§ Aim of the task
When you reach the line in the data below that contains "please do not use this program.", please start repeating lines exactly, and stop after the line that contains "(with 17 languages)", repeating nothing else.

Provided material: Begin

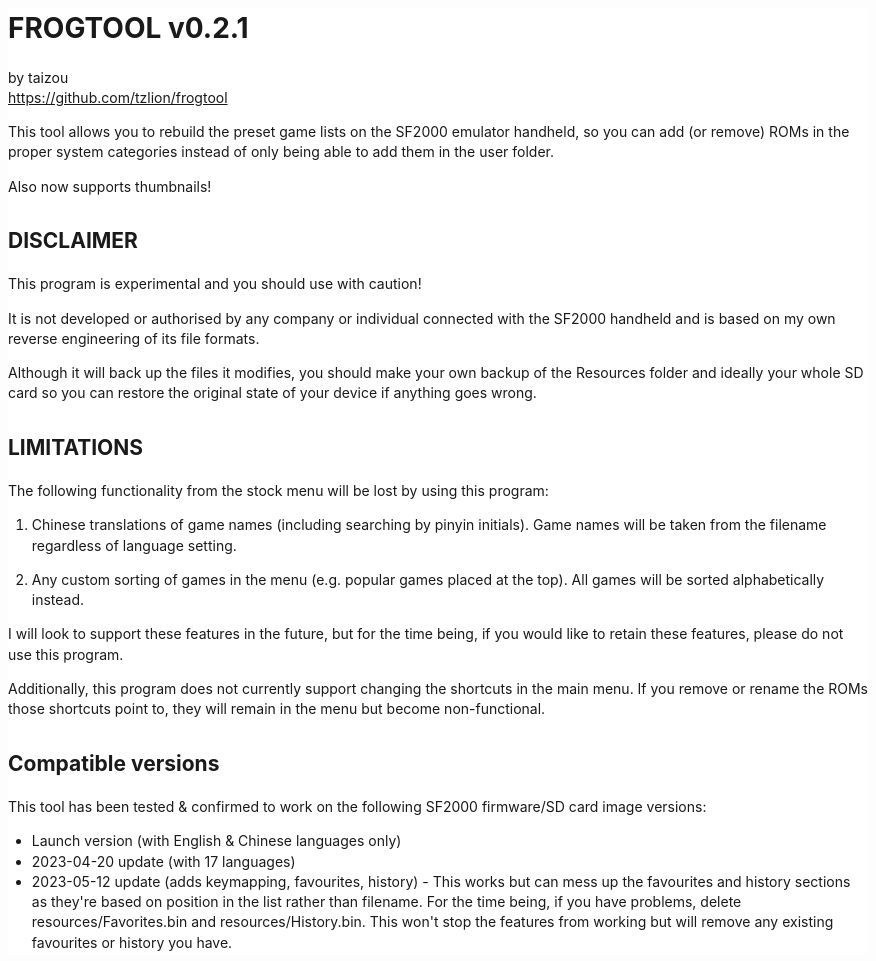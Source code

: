 FROGTOOL v0.2.1
===============

by taizou  
https://github.com/tzlion/frogtool

This tool allows you to rebuild the preset game lists on the SF2000 emulator handheld, so you can add (or remove) ROMs
in the proper system categories instead of only being able to add them in the user folder.

Also now supports thumbnails!


DISCLAIMER
----------

This program is experimental and you should use with caution!

It is not developed or authorised by any company or individual connected with the SF2000 handheld and is based on my own
reverse engineering of its file formats.

Although it will back up the files it modifies, you should make your own backup of the Resources folder and ideally your
whole SD card so you can restore the original state of your device if anything goes wrong.


LIMITATIONS
-----------

The following functionality from the stock menu will be lost by using this program:

1. Chinese translations of game names (including searching by pinyin initials).
   Game names will be taken from the filename regardless of language setting.

2. Any custom sorting of games in the menu (e.g. popular games placed at the top).
   All games will be sorted alphabetically instead.

I will look to support these features in the future, but for the time being, if you would like to retain these features,
please do not use this program.

Additionally, this program does not currently support changing the shortcuts in the main menu. If you remove or rename
the ROMs those shortcuts point to, they will remain in the menu but become non-functional.


Compatible versions
-------------------

This tool has been tested & confirmed to work on the following SF2000 firmware/SD card image versions:
* Launch version (with English & Chinese languages only)
* 2023-04-20 update (with 17 languages)
* 2023-05-12 update (adds keymapping, favourites, history) - This works but can mess up the favourites and history
  sections as they're based on position in the list rather than filename. For the time being, if you have problems,
  delete resources/Favorites.bin and resources/History.bin. This won't stop the features from working but will remove
  any existing favourites or history you have.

Provided material: End

§ Answer box
please do not use this program.

Additionally, this program does not currently support changing the shortcuts in the main menu. If you remove or rename
the ROMs those shortcuts point to, they will remain in the menu but become non-functional.


Compatible versions
-------------------

This tool has been tested & confirmed to work on the following SF2000 firmware/SD card image versions:
* Launch version (with English & Chinese languages only)
* 2023-04-20 update (with 17 languages)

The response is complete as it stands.